• **EXERCISE PROMPT**
In the entries below, begin at the line that has "New England Biolabs, Ipswich, MA, USA", stop after the line that has "I alsoii want", and output those lines exactly with no pictures.

• **INPUT DATA**
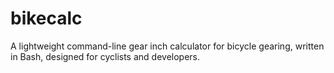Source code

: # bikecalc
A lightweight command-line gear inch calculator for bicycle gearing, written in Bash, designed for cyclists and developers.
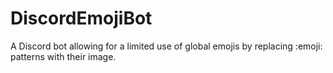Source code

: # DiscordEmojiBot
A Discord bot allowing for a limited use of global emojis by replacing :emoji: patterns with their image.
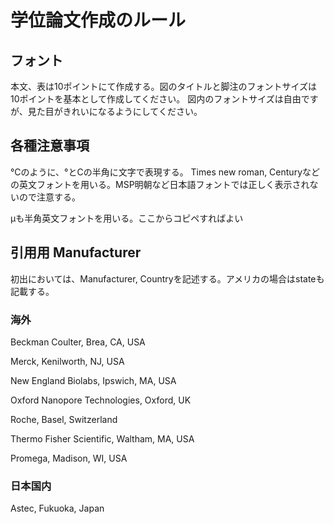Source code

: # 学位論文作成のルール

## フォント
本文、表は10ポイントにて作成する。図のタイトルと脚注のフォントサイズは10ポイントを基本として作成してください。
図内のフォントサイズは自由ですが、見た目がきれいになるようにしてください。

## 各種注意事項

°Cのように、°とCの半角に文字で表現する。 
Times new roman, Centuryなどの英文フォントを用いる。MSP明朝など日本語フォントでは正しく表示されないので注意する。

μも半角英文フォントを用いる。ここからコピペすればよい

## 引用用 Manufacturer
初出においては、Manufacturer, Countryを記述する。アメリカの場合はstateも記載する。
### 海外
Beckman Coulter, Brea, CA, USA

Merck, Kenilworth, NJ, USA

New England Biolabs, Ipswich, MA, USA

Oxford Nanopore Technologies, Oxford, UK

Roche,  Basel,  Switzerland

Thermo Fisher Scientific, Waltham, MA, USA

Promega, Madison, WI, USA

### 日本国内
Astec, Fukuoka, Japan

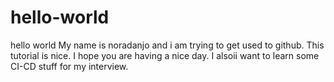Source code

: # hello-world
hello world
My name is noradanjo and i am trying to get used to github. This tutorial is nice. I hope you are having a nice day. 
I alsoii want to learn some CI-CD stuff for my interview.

==

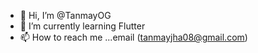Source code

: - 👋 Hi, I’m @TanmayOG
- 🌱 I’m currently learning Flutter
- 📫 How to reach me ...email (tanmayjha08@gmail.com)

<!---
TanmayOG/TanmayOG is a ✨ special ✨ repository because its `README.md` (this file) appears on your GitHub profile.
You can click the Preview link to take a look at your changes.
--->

• **RESULT FOR THIS TASK**
New England Biolabs, Ipswich, MA, USA

Oxford Nanopore Technologies, Oxford, UK

Roche,  Basel,  Switzerland

Thermo Fisher Scientific, Waltham, MA, USA

Promega, Madison, WI, USA

### 日本国内
Astec, Fukuoka, Japan

Source code

: # hello-world
hello world
My name is noradanjo and i am trying to get used to github. This tutorial is nice. I hope you are having a nice day. 
I alsoii want to learn some CI-CD stuff for my interview.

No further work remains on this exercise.